5. En l'état de l'instruction, les moyens invoqués à l'appui de la requête de M. B ne paraissent pas propres à faire naître un doute sérieux quant à la légalité de la décision attaquée. Par suite, et sans qu'il soit besoin de se prononcer sur la condition d'urgence, les conclusions à fin de suspension et d'injonction présentées par M. B doivent être rejetées.

O R D O N N E :

Article 1er : M. B est admis au bénéfice de l'aide juridictionnelle à titre provisoire.
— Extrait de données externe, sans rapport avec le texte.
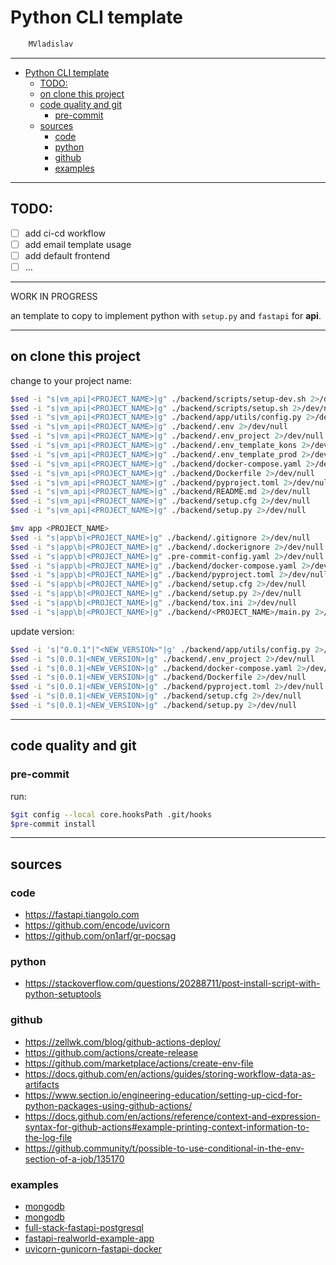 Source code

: # Python CLI template

```sh
    MVladislav
```

---

- [Python CLI template](#python-cli-template)
  - [TODO:](#todo)
  - [on clone this project](#on-clone-this-project)
  - [code quality and git](#code-quality-and-git)
    - [pre-commit](#pre-commit)
  - [sources](#sources)
    - [code](#code)
    - [python](#python)
    - [github](#github)
    - [examples](#examples)

---

## TODO:

- [ ] add ci-cd workflow
- [ ] add email template usage
- [ ] add default frontend
- [ ] ...

---

WORK IN PROGRESS

an template to copy to implement python with `setup.py` and `fastapi` for **api**.

---

## on clone this project

change to your project name:

```sh
$sed -i "s|vm_api|<PROJECT_NAME>|g" ./backend/scripts/setup-dev.sh 2>/dev/null
$sed -i "s|vm_api|<PROJECT_NAME>|g" ./backend/scripts/setup.sh 2>/dev/null
$sed -i "s|vm_api|<PROJECT_NAME>|g" ./backend/app/utils/config.py 2>/dev/null
$sed -i "s|vm_api|<PROJECT_NAME>|g" ./backend/.env 2>/dev/null
$sed -i "s|vm_api|<PROJECT_NAME>|g" ./backend/.env_project 2>/dev/null
$sed -i "s|vm_api|<PROJECT_NAME>|g" ./backend/.env_template_kons 2>/dev/null
$sed -i "s|vm_api|<PROJECT_NAME>|g" ./backend/.env_template_prod 2>/dev/null
$sed -i "s|vm_api|<PROJECT_NAME>|g" ./backend/docker-compose.yaml 2>/dev/null
$sed -i "s|vm_api|<PROJECT_NAME>|g" ./backend/Dockerfile 2>/dev/null
$sed -i "s|vm_api|<PROJECT_NAME>|g" ./backend/pyproject.toml 2>/dev/null
$sed -i "s|vm_api|<PROJECT_NAME>|g" ./backend/README.md 2>/dev/null
$sed -i "s|vm_api|<PROJECT_NAME>|g" ./backend/setup.cfg 2>/dev/null
$sed -i "s|vm_api|<PROJECT_NAME>|g" ./backend/setup.py 2>/dev/null

$mv app <PROJECT_NAME>
$sed -i "s|app\b|<PROJECT_NAME>|g" ./backend/.gitignore 2>/dev/null
$sed -i "s|app\b|<PROJECT_NAME>|g" ./backend/.dockerignore 2>/dev/null
$sed -i "s|app\b|<PROJECT_NAME>|g" .pre-commit-config.yaml 2>/dev/null
$sed -i "s|app\b|<PROJECT_NAME>|g" ./backend/docker-compose.yaml 2>/dev/null
$sed -i "s|app\b|<PROJECT_NAME>|g" ./backend/pyproject.toml 2>/dev/null
$sed -i "s|app\b|<PROJECT_NAME>|g" ./backend/setup.cfg 2>/dev/null
$sed -i "s|app\b|<PROJECT_NAME>|g" ./backend/setup.py 2>/dev/null
$sed -i "s|app\b|<PROJECT_NAME>|g" ./backend/tox.ini 2>/dev/null
$sed -i "s|app\b|<PROJECT_NAME>|g" ./backend/<PROJECT_NAME>/main.py 2>/dev/null
```

update version:

```sh
$sed -i 's|"0.0.1"|"<NEW_VERSION>"|g' ./backend/app/utils/config.py 2>/dev/null
$sed -i "s|0.0.1|<NEW_VERSION>|g" ./backend/.env_project 2>/dev/null
$sed -i "s|0.0.1|<NEW_VERSION>|g" ./backend/docker-compose.yaml 2>/dev/null
$sed -i "s|0.0.1|<NEW_VERSION>|g" ./backend/Dockerfile 2>/dev/null
$sed -i "s|0.0.1|<NEW_VERSION>|g" ./backend/pyproject.toml 2>/dev/null
$sed -i "s|0.0.1|<NEW_VERSION>|g" ./backend/setup.cfg 2>/dev/null
$sed -i "s|0.0.1|<NEW_VERSION>|g" ./backend/setup.py 2>/dev/null
```

---

## code quality and git

### pre-commit

run:

```sh
$git config --local core.hooksPath .git/hooks
$pre-commit install
```

---

## sources

### code

- <https://fastapi.tiangolo.com>
- <https://github.com/encode/uvicorn>
- <https://github.com/on1arf/gr-pocsag>

### python

- <https://stackoverflow.com/questions/20288711/post-install-script-with-python-setuptools>

### github

- <https://zellwk.com/blog/github-actions-deploy/>
- <https://github.com/actions/create-release>
- <https://github.com/marketplace/actions/create-env-file>
- <https://docs.github.com/en/actions/guides/storing-workflow-data-as-artifacts>
- <https://www.section.io/engineering-education/setting-up-cicd-for-python-packages-using-github-actions/>
- <https://docs.github.com/en/actions/reference/context-and-expression-syntax-for-github-actions#example-printing-context-information-to-the-log-file>
- <https://github.community/t/possible-to-use-conditional-in-the-env-section-of-a-job/135170>

### examples

- [mongodb](https://gist.github.com/fatiherikli/4350345)
- [mongodb](https://github.com/mongodb-developer/mongodb-with-fastapi)
- [full-stack-fastapi-postgresql](https://github.com/tiangolo/full-stack-fastapi-postgresql)
- [fastapi-realworld-example-app](https://github.com/nsidnev/fastapi-realworld-example-app)
- [uvicorn-gunicorn-fastapi-docker](https://github.com/tiangolo/uvicorn-gunicorn-fastapi-docker)
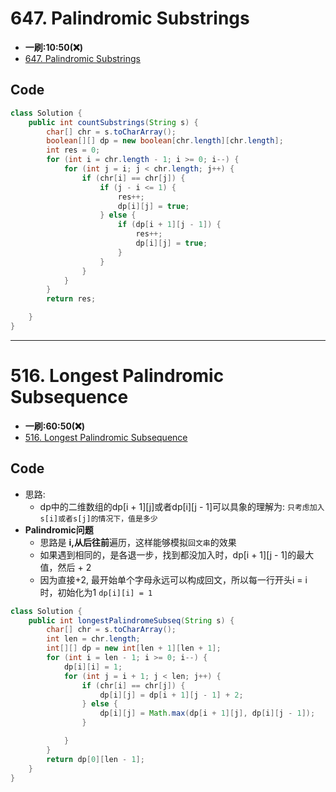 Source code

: # 647. Palindromic Substrings
* **一刷:10:50(❌)**
* [647. Palindromic Substrings](https://leetcode.com/problems/palindromic-substrings/)

## Code 
```java
class Solution {
    public int countSubstrings(String s) {
        char[] chr = s.toCharArray();
        boolean[][] dp = new boolean[chr.length][chr.length];
        int res = 0;
        for (int i = chr.length - 1; i >= 0; i--) {
            for (int j = i; j < chr.length; j++) {
                if (chr[i] == chr[j]) {
                    if (j - i <= 1) {
                        res++;
                        dp[i][j] = true;
                    } else {
                        if (dp[i + 1][j - 1]) {
                            res++;
                            dp[i][j] = true;
                        }
                    }
                }
            }
        }
        return res;

    }
}
```
***
# 516. Longest Palindromic Subsequence 
* **一刷:60:50(❌)**
* [516. Longest Palindromic Subsequence ](https://leetcode.com/problems/longest-palindromic-subsequence/)

## Code
* 思路:
  * dp中的二维数组的dp[i + 1][j]或者dp[i][j - 1]可以具象的理解为: `只考虑加入s[i]或者s[j]的情况下，值是多少`
* **Palindromic问题**
  * 思路是 **i,从后往前**遍历，这样能够模拟`回文串`的效果
  * 如果遇到相同的，是各退一步，找到都没加入时，dp[i + 1][j - 1]的最大值，然后 + 2
  * 因为直接+2, 最开始单个字母永远可以构成回文，所以每一行开头i = i 时，初始化为1 `dp[i][i] = 1`
```java
class Solution {
    public int longestPalindromeSubseq(String s) {
        char[] chr = s.toCharArray();
        int len = chr.length;
        int[][] dp = new int[len + 1][len + 1];
        for (int i = len - 1; i >= 0; i--) {
            dp[i][i] = 1;
            for (int j = i + 1; j < len; j++) {
                if (chr[i] == chr[j]) {
                    dp[i][j] = dp[i + 1][j - 1] + 2;
                } else {
                    dp[i][j] = Math.max(dp[i + 1][j], dp[i][j - 1]);
                }

            }
        }
        return dp[0][len - 1];
    }
}
``` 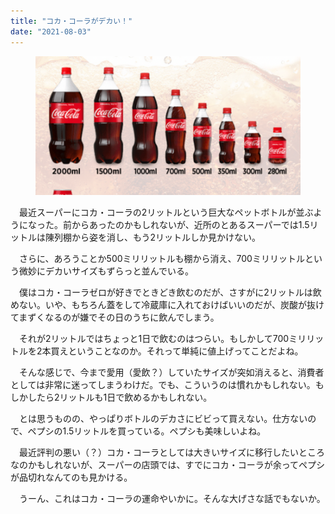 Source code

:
 ```yaml
---
title: "コカ・コーラがデカい！"
date: "2021-08-03"
---
```


<figure>

![](assets/n38dd45c5d22e_655dbe31a653204b3901048504b32328.png)

</figure>

　最近スーパーにコカ・コーラの2リットルという巨大なペットボトルが並ぶようになった。前からあったのかもしれないが、近所のとあるスーパーでは1.5リットルは陳列棚から姿を消し、もう2リットルしか見かけない。

　さらに、あろうことか500ミリリットルも棚から消え、700ミリリットルという微妙にデカいサイズもずらっと並んでいる。

　僕はコカ・コーラゼロが好きでときどき飲むのだが、さすがに2リットルは飲めない。いや、もちろん蓋をして冷蔵庫に入れておけばいいのだが、炭酸が抜けてまずくなるのが嫌でその日のうちに飲んでしまう。

　それが2リットルではちょっと1日で飲むのはつらい。もしかして700ミリリットルを2本買えということなのか。それって単純に値上げってことだよね。

　そんな感じで、今まで愛用（愛飲？）していたサイズが突如消えると、消費者としては非常に迷ってしまうわけだ。でも、こういうのは慣れかもしれない。もしかしたら2リットルも1日で飲めるかもしれない。

　とは思うものの、やっぱりボトルのデカさにビビって買えない。仕方ないので、ペプシの1.5リットルを買っている。ペプシも美味しいよね。

　最近評判の悪い（？）コカ・コーラとしては大きいサイズに移行したいところなのかもしれないが、スーパーの店頭では、すでにコカ・コーラが余ってペプシが品切れなんてのも見かける。

　うーん、これはコカ・コーラの運命やいかに。そんな大げさな話でもないか。
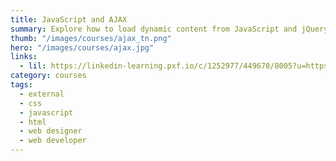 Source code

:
 ```yaml
---
title: JavaScript and AJAX
summary: Explore how to load dynamic content from JavaScript and jQuery using AJAX methods.
thumb: "/images/courses/ajax_tn.png"
hero: "/images/courses/ajax.jpg"
links:
  - lil: https://linkedin-learning.pxf.io/c/1252977/449670/8005?u=https%3A%2F%2Fwww.linkedin.com%2Flearning%2Fjavascript-and-ajax-integration-techniques
category: courses
tags:
  - external
  - css
  - javascript
  - html
  - web designer
  - web developer
---
```

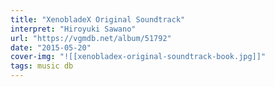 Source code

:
 ```yaml
---
title: "XenobladeX Original Soundtrack"
interpret: "Hiroyuki Sawano"
url: "https://vgmdb.net/album/51792"
date: "2015-05-20"
cover-img: "![[xenobladex-original-soundtrack-book.jpg]]"
tags: music db
---
```

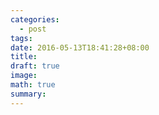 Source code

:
 ```yaml
---
categories:
  - post
tags:
date: 2016-05-13T18:41:28+08:00
title: 
draft: true
image: 
math: true
summary: 
---
```

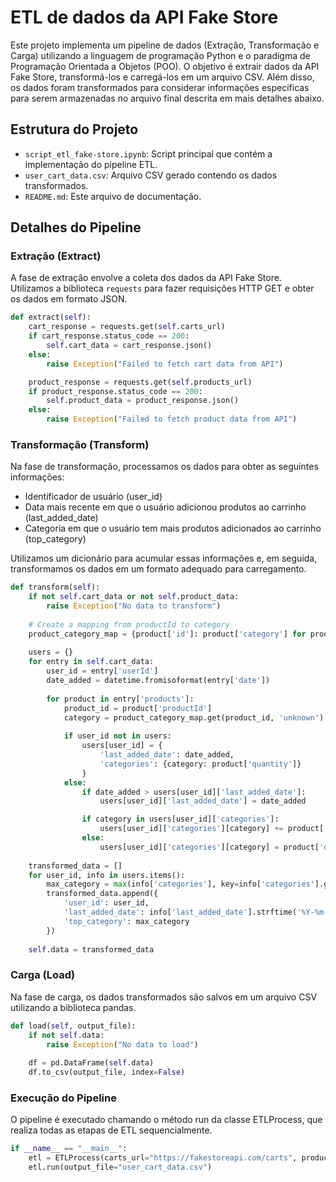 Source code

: # ETL de dados da API Fake Store

Este projeto implementa um pipeline de dados (Extração, Transformação e Carga) utilizando a linguagem de programação Python e o paradigma de Programação Orientada a Objetos (POO). O objetivo é extrair dados da API Fake Store, transformá-los e carregá-los em um arquivo CSV. Além disso, os dados foram transformados para considerar informações especificas para serem armazenadas no arquivo final descrita em mais detalhes abaixo. 

## Estrutura do Projeto

- `script_etl_fake-store.ipynb`: Script principal que contém a implementação do pipeline ETL.
- `user_cart_data.csv`: Arquivo CSV gerado contendo os dados transformados.
- `README.md`: Este arquivo de documentação.

## Detalhes do Pipeline

### Extração (Extract)

A fase de extração envolve a coleta dos dados da API Fake Store. Utilizamos a biblioteca `requests` para fazer requisições HTTP GET e obter os dados em formato JSON.

```python
def extract(self):
    cart_response = requests.get(self.carts_url)
    if cart_response.status_code == 200:
        self.cart_data = cart_response.json()
    else:
        raise Exception("Failed to fetch cart data from API")

    product_response = requests.get(self.products_url)
    if product_response.status_code == 200:
        self.product_data = product_response.json()
    else:
        raise Exception("Failed to fetch product data from API")
```        

### Transformação (Transform)

Na fase de transformação, processamos os dados para obter as seguintes informações:

- Identificador de usuário (user_id)
- Data mais recente em que o usuário adicionou produtos ao carrinho (last_added_date)
- Categoria em que o usuário tem mais produtos adicionados ao carrinho (top_category)

Utilizamos um dicionário para acumular essas informações e, em seguida, transformamos os dados em um formato adequado para carregamento.

```python
def transform(self):
    if not self.cart_data or not self.product_data:
        raise Exception("No data to transform")
    
    # Create a mapping from productId to category
    product_category_map = {product['id']: product['category'] for product in self.product_data}
    
    users = {}
    for entry in self.cart_data:
        user_id = entry['userId']
        date_added = datetime.fromisoformat(entry['date'])
        
        for product in entry['products']:
            product_id = product['productId']
            category = product_category_map.get(product_id, 'unknown')
            
            if user_id not in users:
                users[user_id] = {
                    'last_added_date': date_added,
                    'categories': {category: product['quantity']}
                }
            else:
                if date_added > users[user_id]['last_added_date']:
                    users[user_id]['last_added_date'] = date_added

                if category in users[user_id]['categories']:
                    users[user_id]['categories'][category] += product['quantity']
                else:
                    users[user_id]['categories'][category] = product['quantity']
    
    transformed_data = []
    for user_id, info in users.items():
        max_category = max(info['categories'], key=info['categories'].get)
        transformed_data.append({
            'user_id': user_id,
            'last_added_date': info['last_added_date'].strftime('%Y-%m-%d'),
            'top_category': max_category
        })
    
    self.data = transformed_data
```    

### Carga (Load)
Na fase de carga, os dados transformados são salvos em um arquivo CSV utilizando a biblioteca pandas.

```python
def load(self, output_file):
    if not self.data:
        raise Exception("No data to load")
    
    df = pd.DataFrame(self.data)
    df.to_csv(output_file, index=False)
```    

### Execução do Pipeline
O pipeline é executado chamando o método run da classe ETLProcess, que realiza todas as etapas de ETL sequencialmente.

```python
if __name__ == "__main__":
    etl = ETLProcess(carts_url="https://fakestoreapi.com/carts", products_url="https://fakestoreapi.com/products")
    etl.run(output_file="user_cart_data.csv")
```
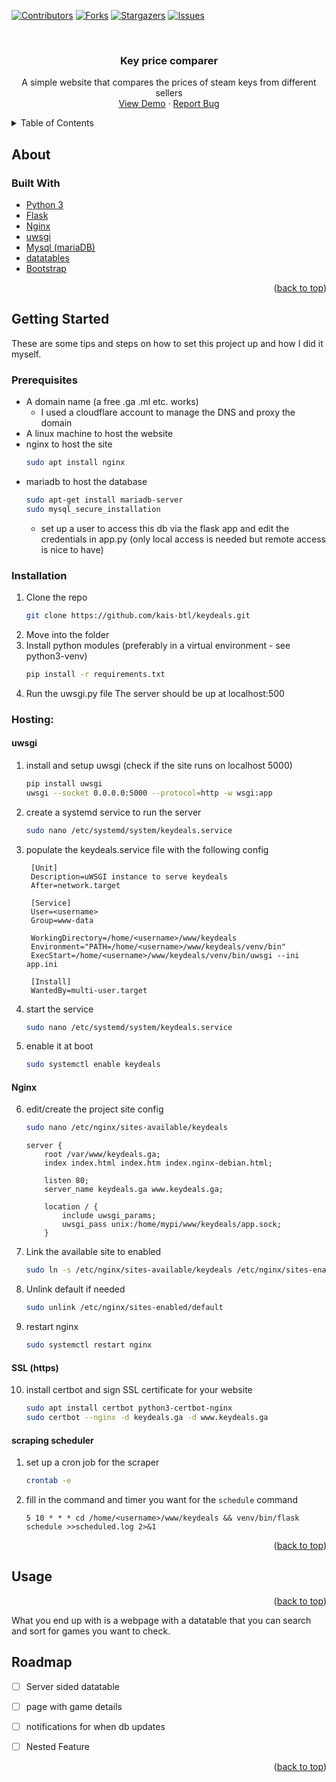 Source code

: <div id="top"></div>

<!-- PROJECT SHIELDS -->
[![Contributors][contributors-shield]][contributors-url]
[![Forks][forks-shield]][forks-url]
[![Stargazers][stars-shield]][stars-url]
[![Issues][issues-shield]][issues-url]



<!-- PROJECT LOGO -->
<br />
<div align="center">

<h3 align="center">Key price comparer</h3>

  <p align="center">
    A simple website that compares the prices of steam keys from different sellers  <br/>
    <a href="https://github.com/kais-btl/keydeals">View Demo</a>
    ·
    <a href="https://github.com/kais-btl/keydeals/issues">Report Bug</a>
 </p>
</div>

<!-- TABLE OF CONTENTS -->
<details>
  <summary>Table of Contents</summary>
  <ol>
    <li>
      <a href="#about-the-project">About</a>
      <ul>
        <li><a href="#built-with">Built With</a></li>
      </ul>
    </li>
    <li>
      <a href="#getting-started">Getting Started</a>
      <ul>
        <li><a href="#prerequisites">Prerequisites</a></li>
        <li><a href="#installation">Installation</a></li>
      </ul>
    </li>
    <li><a href="#usage">Usage</a></li>
    <li><a href="#roadmap">Roadmap</a></li>
  </ol>
</details>

<!-- ABOUT THE PROJECT -->

## About

### Built With

* [Python 3](https://www.python.org)
* [Flask](https://flask.palletsprojects.com/en/2.1.x/)
* [Nginx](https://www.nginx.com)
* [uwsgi](https://uwsgi-docs.readthedocs.io/en/latest/#)
* [Mysql (mariaDB)](https://mariadb.org)
* [datatables](https://datatables.net)
* [Bootstrap](https://getbootstrap.com)

<p align="right">(<a href="#top">back to top</a>)</p>

<!-- GETTING STARTED -->

## Getting Started

These are some tips and steps on how to set this project up and how I did it myself.
### Prerequisites

- A domain name (a free .ga .ml etc. works)
  - I used a cloudflare account to manage the DNS and proxy the domain
- A linux machine to host the website
- nginx to host the site
    ```bash
    sudo apt install nginx
    ```
- mariadb to host the database
    ```bash
    sudo apt-get install mariadb-server
    sudo mysql_secure_installation
    ```
  - set up a user to access this db via the flask app and edit the credentials in app.py 
   (only local access is needed but remote access is nice to have)
### Installation

1. Clone the repo
   ```bash
   git clone https://github.com/kais-btl/keydeals.git
   ```
2. Move into the folder
3. Install python modules (preferably in a virtual environment - see python3-venv)
   ```bash
   pip install -r requirements.txt
   ```
4. Run the uwsgi.py file
    The server should be up at localhost:500

###  Hosting:
#### uwsgi

1. install and setup uwsgi (check if the site runs on localhost 5000)
    ```bash
    pip install uwsgi
    uwsgi --socket 0.0.0.0:5000 --protocol=http -w wsgi:app
    ```

3. create a systemd service to run the server
   ```bash
   sudo nano /etc/systemd/system/keydeals.service
   ```
4. populate the keydeals.service file with the following config
   ```service
    [Unit]
    Description=uWSGI instance to serve keydeals
    After=network.target
    
    [Service]
    User=<username>
    Group=www-data
    
    WorkingDirectory=/home/<username>/www/keydeals
    Environment="PATH=/home/<username>/www/keydeals/venv/bin"
    ExecStart=/home/<username>/www/keydeals/venv/bin/uwsgi --ini app.ini
    
    [Install]
    WantedBy=multi-user.target
   ```
5. start the service
   ```bash
   sudo nano /etc/systemd/system/keydeals.service
   ```
6. enable it at boot
    ```bash
    sudo systemctl enable keydeals
    ```
#### Nginx
6. edit/create the project site config
    ```bash
    sudo nano /etc/nginx/sites-available/keydeals
    ```
    ```
    server {
        root /var/www/keydeals.ga;
        index index.html index.htm index.nginx-debian.html;
    
        listen 80;
        server_name keydeals.ga www.keydeals.ga;
    
        location / {
            include uwsgi_params;
            uwsgi_pass unix:/home/mypi/www/keydeals/app.sock;
        }
   ```
7. Link the available site to enabled
    ```bash
    sudo ln -s /etc/nginx/sites-available/keydeals /etc/nginx/sites-enabled
    ```
8. Unlink default if needed
    ```bash
    sudo unlink /etc/nginx/sites-enabled/default
    ```
9. restart nginx
    ```bash
    sudo systemctl restart nginx
    ```
#### SSL (https)
10. install certbot and sign SSL certificate for your website
    ```bash
    sudo apt install certbot python3-certbot-nginx
    sudo certbot --nginx -d keydeals.ga -d www.keydeals.ga
    ```
    
#### scraping scheduler
1. set up a cron job for the scraper
    ```bash
    crontab -e
    ```
2. fill in the command and timer you want for the `schedule` command
    ```
    5 10 * * * cd /home/<username>/www/keydeals && venv/bin/flask schedule >>scheduled.log 2>&1
    ```

<p align="right">(<a href="#top">back to top</a>)</p>

<!-- USAGE EXAMPLES -->

## Usage
<p align="right">(<a href="#top">back to top</a>)</p>
What you end up with is a webpage with a datatable that you can search and sort for games you want to check.


<!-- ROADMAP -->

## Roadmap

- [ ] Server sided datatable
- [ ] page with game details
- [ ] notifications for when db updates
- [ ] Nested Feature


<p align="right">(<a href="#top">back to top</a>)</p>


<!-- MARKDOWN LINKS & IMAGES -->
<!-- https://www.markdownguide.org/basic-syntax/#reference-style-links -->

[contributors-shield]: https://img.shields.io/github/contributors/kais-btl/keydeals.svg?style=for-the-badge
[contributors-url]: https://github.com/kais-btl/keydeals/graphs/contributors
[forks-shield]: https://img.shields.io/github/forks/kais-btl/keydeals.svg?style=for-the-badge
[forks-url]: https://github.com/kais-btl/keydeals/network/members
[stars-shield]: https://img.shields.io/github/stars/kais-btl/keydeals.svg?style=for-the-badge
[stars-url]: https://github.com/kais-btl/keydeals/stargazers
[issues-shield]: https://img.shields.io/github/issues/repo/keydeals.svg?style=for-the-badge
[issues-url]: https://github.com/kais-btl/keydeals/issues

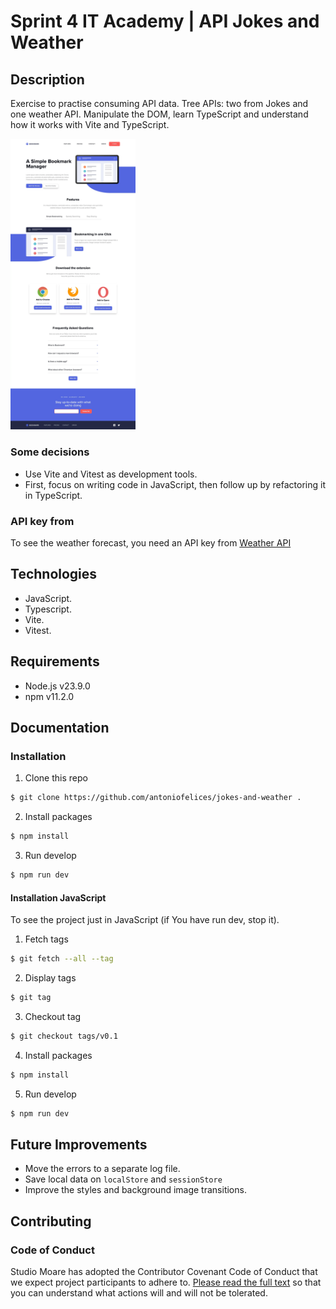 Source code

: # Sprint 4 IT Academy | API Jokes and Weather

## Description

Exercise to practise consuming API data. Tree APIs: two from Jokes and one weather API. Manipulate the DOM, learn TypeScript and understand how it works with Vite and TypeScript.

<img src="src/assets/images/preview-01.webp" alt="Preview" width="200"/>

### Some decisions

-   Use Vite and Vitest as development tools.
-   First, focus on writing code in JavaScript, then follow up by refactoring it in TypeScript.

### API key from

To see the weather forecast, you need an API key from [Weather API](https://www.weatherapi.com/)

## Technologies

-   JavaScript.
-   Typescript.
-   Vite.
-   Vitest.

## Requirements

-   Node.js v23.9.0
-   npm v11.2.0

## Documentation

### Installation

1. Clone this repo

```bash
$ git clone https://github.com/antoniofelices/jokes-and-weather .
```

2. Install packages

```bash
$ npm install
```

3. Run develop

```bash
$ npm run dev
```

#### Installation JavaScript

To see the project just in JavaScript (if You have run dev, stop it).

1. Fetch tags

```bash
$ git fetch --all --tag
```

2. Display tags

```bash
$ git tag
```

3. Checkout tag

```bash
$ git checkout tags/v0.1
```

4. Install packages

```bash
$ npm install
```

5. Run develop

```bash
$ npm run dev
```

## Future Improvements

-   Move the errors to a separate log file.
-   Save local data on `localStore` and `sessionStore`
-   Improve the styles and background image transitions.

## Contributing

### Code of Conduct

Studio Moare has adopted the Contributor Covenant Code of Conduct that we expect project participants to adhere to. [Please read the full text](https://www.contributor-covenant.org/version/2/1/code_of_conduct/code_of_conduct.md) so that you can understand what actions will and will not be tolerated.
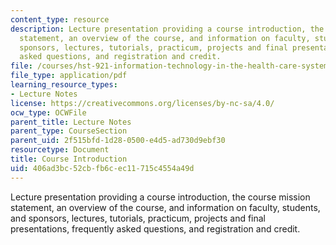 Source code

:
 ```yaml
---
content_type: resource
description: Lecture presentation providing a course introduction, the course mission
  statement, an overview of the course, and information on faculty, students, and
  sponsors, lectures, tutorials, practicum, projects and final presentations, frequently
  asked questions, and registration and credit.
file: /courses/hst-921-information-technology-in-the-health-care-system-of-the-future-spring-2009/406ad3bc52cbfb6cec11715c4554a49d_MITHST_921S09_lec01_locke.pdf
file_type: application/pdf
learning_resource_types:
- Lecture Notes
license: https://creativecommons.org/licenses/by-nc-sa/4.0/
ocw_type: OCWFile
parent_title: Lecture Notes
parent_type: CourseSection
parent_uid: 2f515bfd-1d28-0500-e4d5-ad730d9ebf30
resourcetype: Document
title: Course Introduction
uid: 406ad3bc-52cb-fb6c-ec11-715c4554a49d
---
```

Lecture presentation providing a course introduction, the course mission statement, an overview of the course, and information on faculty, students, and sponsors, lectures, tutorials, practicum, projects and final presentations, frequently asked questions, and registration and credit.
Article 2 : Le surplus des conclusions de la requête de M. B est rejeté.

Article 3 : La présente ordonnance sera notifiée à M. C B, au ministre de l'intérieur et des outre-mer et à Me Levi-Cyferman.

Copie en sera adressée, pour information, au préfet de Meurthe-et-Moselle.

Fait à Nancy, le 30 mai 2023.

Le juge des référés,

O. Di Candia

La République mande et ordonne au ministre de l'intérieur et des outre-mer en ce qui le concerne, et à tous commissaires de justice à ce requis en ce qui concerne les voies de droit commun contre les parties privées, de pourvoir à l'exécution de la présente décision.